Articles - The Pensions Regulator is getting pumped up


Well, the calm was nice while it lasted. In June the first of the White Paper’s promised consultations was published, with its focus on rejuvenating and reinvigorating the country’s Defined Benefit pension schemes. I say published, it was launched with little fanfare (no press release to the annoyance of many journalists) and was also only accessible if you were willing to register and click through 25 pages of the document.

 By David Brooks, Technical Director, Broadstone
 
 This was a somewhat odd way to launch what is almost certain to be a well-read document across the industry, although I do not think there was anything sinister going on at DWP towers. More helpfully, a standard pdf is now available for those that wish to read it.

 Primarily, the consultation looks at two areas: oversight of corporate transactions and activities and then fines and punishment.

 The corporate transactions oversight involves a major review of the Pension Regulator’s radar and early warning system. This includes a review of notifiable events. The theme is to try and capture corporate sales and restructuring better, but rather than the Regulator being the last to know the emphasis is on informing them during the planning and advisory phase. This would be followed up with a new step - Declaration of Intent - prepared by the sponsoring employer, describing the implications the event could have on the pension scheme and how these may be mitigated.

 The Pensions Regulator will be invited to review their guidance on the clearance process to clarify their expectation as to what employers and trustees should do.

 Areas of the guidance that the Regulator expects to clarify and/or expand include:
 1. The Material Detriment definition and how applicants and trustees should approach the test;
 2. Revision of the definition of event types, including the circumstances in which clearance is given in relation to Financial Support Directions (given that Financial Support Directions are not an ‘act’ or transaction-based power); and
 3. More information about how the clearance process works and what applicants and trustees can expect; to include expectations around timing of application (as early as possible).

 The change in focus is understandable (and importantly, encourages management to discuss, consider and quantify the potential impact on the pension scheme) when you consider that on some occasions the Regulator has only been aware of a deal when it is announced in the press. Being a more responsive regulator is difficult if everybody else has a head start. However, the effectiveness and detail required in a compliant Declaration of Intent would need to be fully assessed and described.

 The Government is clear it wants to be able to punish reckless behaviour and includes a reminder of the Regulator’s current powers.

 There is a more comprehensive proposal to allow the Regulator to understand the specifics of each case before levelling a fine.

 However, the main area of attention is that the Regulator will have the power to issue a civil penalty up to £1m. Criminal offences for courts to impose appropriate penalties will also be introduced.

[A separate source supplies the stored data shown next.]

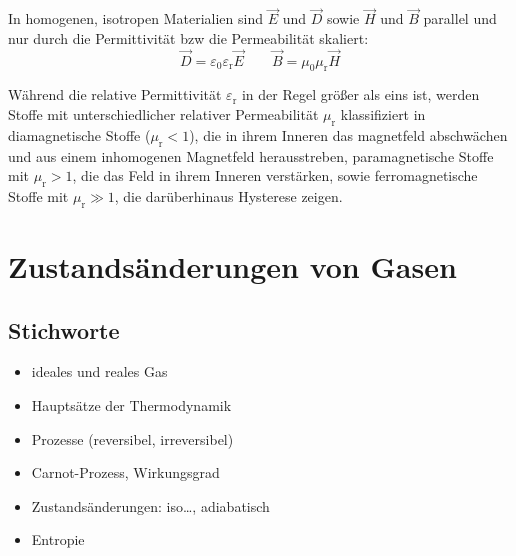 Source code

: \documentclass[a4paper]{scrartcl}
\begin{document}
In homogenen, isotropen Materialien sind $\vec E$ und $\vec D$ sowie $\vec H$ und $\vec B$ parallel und nur durch die Permittivität bzw die Permeabilität skaliert:
\begin{equation*}
  \vec D = \varepsilon_0\varepsilon_\text{r} \vec E \qquad \vec B = \mu_0\mu_\text{r} \vec H
\end{equation*}

Während die relative Permittivität $\varepsilon_\text{r}$ in der Regel größer als eins ist, werden Stoffe mit unterschiedlicher relativer Permeabilität $\mu_\text{r}$ klassifiziert in diamagnetische Stoffe ($\mu_\text{r} < 1$), die in ihrem Inneren das magnetfeld abschwächen und aus einem inhomogenen Magnetfeld herausstreben, paramagnetische Stoffe mit $\mu_\text{r}>1$, die das Feld in ihrem Inneren verstärken, sowie ferromagnetische Stoffe mit $\mu_\text{r} \gg 1$, die darüberhinaus Hysterese zeigen.


\section{Zustandsänderungen von Gasen}

\subsection{Stichworte}
\begin{itemize}[noitemsep]
  \item ideales und reales Gas
  \item Hauptsätze der Thermodynamik
  \item Prozesse (reversibel, irreversibel)
  \item Carnot-Prozess, Wirkungsgrad
  \item Zustandsänderungen: iso\dots, adiabatisch
  \item Entropie
\end{itemize}
\end{document}
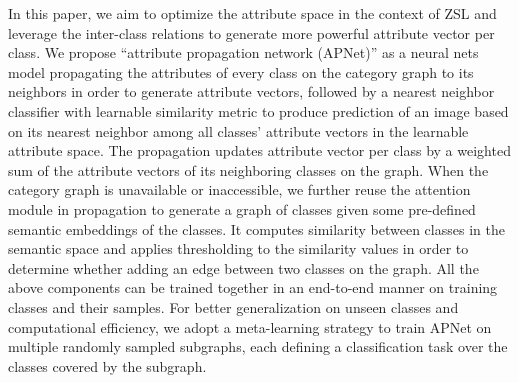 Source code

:\documentclass[letterpaper]{article} %
\begin{document}
In this paper, we aim to optimize the attribute space in the context of ZSL and leverage the inter-class relations to generate more powerful attribute vector per  class. We propose ``attribute propagation network (APNet)'' as a neural nets model propagating the attributes of every class on the category graph to its neighbors in order to generate attribute vectors, followed by a nearest neighbor classifier with learnable similarity metric to produce prediction of an image based on its nearest neighbor among all classes' attribute vectors in the learnable attribute space. The propagation updates attribute vector per class by a weighted sum of the attribute vectors of its neighboring classes on the graph.
When the category graph is unavailable or inaccessible, we further reuse the attention module in propagation to generate a graph of classes given some pre-defined semantic embeddings of the classes. It computes similarity between classes in the semantic space and applies  thresholding to the similarity values in order to determine whether adding an edge between two classes on the graph.
All the above components can be trained together in an end-to-end manner on training classes and their samples.
For better generalization on unseen classes and computational efficiency,
we adopt a meta-learning strategy to train APNet on multiple randomly sampled subgraphs, each defining a classification task over the classes covered by the subgraph.
\end{document}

 When would £1m be levied? Broadly for failure to comply with many of the new requirements to be included as part of this review and on actions that have harmed the scheme or have the potential to do so.

 When would there be criminal sanctions? The new offence of wilful or grossly reckless behaviour in relation to a DB scheme will be introduced. Non-compliance with a contribution notice or notifiable events framework will also be a criminal offence.

 The document is clearly supposed to be the first of many salvos in a battle which has less to do with pensions and trustees and more to do with how pensions are treated at the highest level of benefits. £1m fines will attract attention, in a similar way that GDPR’s massive fines encourage attention and compliance. A re-boot of the system will ensure it sits on the agenda at board level of the trustee and sponsor. The Declaration of Intent is an important step but needs more regulatory interrogation of the statement otherwise it may get lip-service. Still unquantified is how the government will define “wilful or reckless behaviour” in such a way that it acts as the intended deterrent but isn’t so toothless as to be ignored. How that is resolved may be the marker for the success of this new framework.

 This wide-ranging view of the Regulator’s powers was to be expected and is broadly in line with what was feasible and trailed with the White Paper. A toughening up of the notifiable events framework was crucial. This is on the Regulator’s radar and without it functioning as intended they will always be playing catch-up.

 However, this is the hors d’oeuvre to the funding Code of Practice which the Pensions Regulator will be consulting on in 2019.

 That’s when we’ll begin to understand the impact of the major funding shake up, and how brave the Regulator is feeling to push scheme funding negotiations into a narrower band of outcomes. This is also where key decisions will be made and the Regulator will be talking to interested stakeholders on the design of clearer funding standards, culminating in a formal consultation on a revised Defined Benefits Funding Code of Practice in 2019.